-- Given records follows --
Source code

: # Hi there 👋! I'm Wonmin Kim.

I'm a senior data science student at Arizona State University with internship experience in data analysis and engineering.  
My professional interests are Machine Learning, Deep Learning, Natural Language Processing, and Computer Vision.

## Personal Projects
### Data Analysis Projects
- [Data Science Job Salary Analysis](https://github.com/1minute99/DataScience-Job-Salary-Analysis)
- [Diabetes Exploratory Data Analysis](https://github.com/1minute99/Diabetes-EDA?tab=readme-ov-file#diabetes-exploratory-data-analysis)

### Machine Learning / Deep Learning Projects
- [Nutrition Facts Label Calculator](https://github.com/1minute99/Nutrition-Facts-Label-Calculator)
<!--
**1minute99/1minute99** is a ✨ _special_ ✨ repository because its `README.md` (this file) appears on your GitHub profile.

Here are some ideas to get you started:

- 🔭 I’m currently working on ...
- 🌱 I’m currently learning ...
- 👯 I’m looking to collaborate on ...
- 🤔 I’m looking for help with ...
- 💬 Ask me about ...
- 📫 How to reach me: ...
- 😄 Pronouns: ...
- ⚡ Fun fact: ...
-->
-- Given records concluded --
● Work required
Please return the records above exactly as they are written.

● Finished task
Source code

: # Hi there 👋! I'm Wonmin Kim.

I'm a senior data science student at Arizona State University with internship experience in data analysis and engineering.  
My professional interests are Machine Learning, Deep Learning, Natural Language Processing, and Computer Vision.

## Personal Projects
### Data Analysis Projects
- [Data Science Job Salary Analysis](https://github.com/1minute99/DataScience-Job-Salary-Analysis)
- [Diabetes Exploratory Data Analysis](https://github.com/1minute99/Diabetes-EDA?tab=readme-ov-file#diabetes-exploratory-data-analysis)

### Machine Learning / Deep Learning Projects
- [Nutrition Facts Label Calculator](https://github.com/1minute99/Nutrition-Facts-Label-Calculator)
<!--
**1minute99/1minute99** is a ✨ _special_ ✨ repository because its `README.md` (this file) appears on your GitHub profile.

Here are some ideas to get you started:

- 🔭 I’m currently working on ...
- 🌱 I’m currently learning ...
- 👯 I’m looking to collaborate on ...
- 🤔 I’m looking for help with ...
- 💬 Ask me about ...
- 📫 How to reach me: ...
- 😄 Pronouns: ...
- ⚡ Fun fact: ...
-->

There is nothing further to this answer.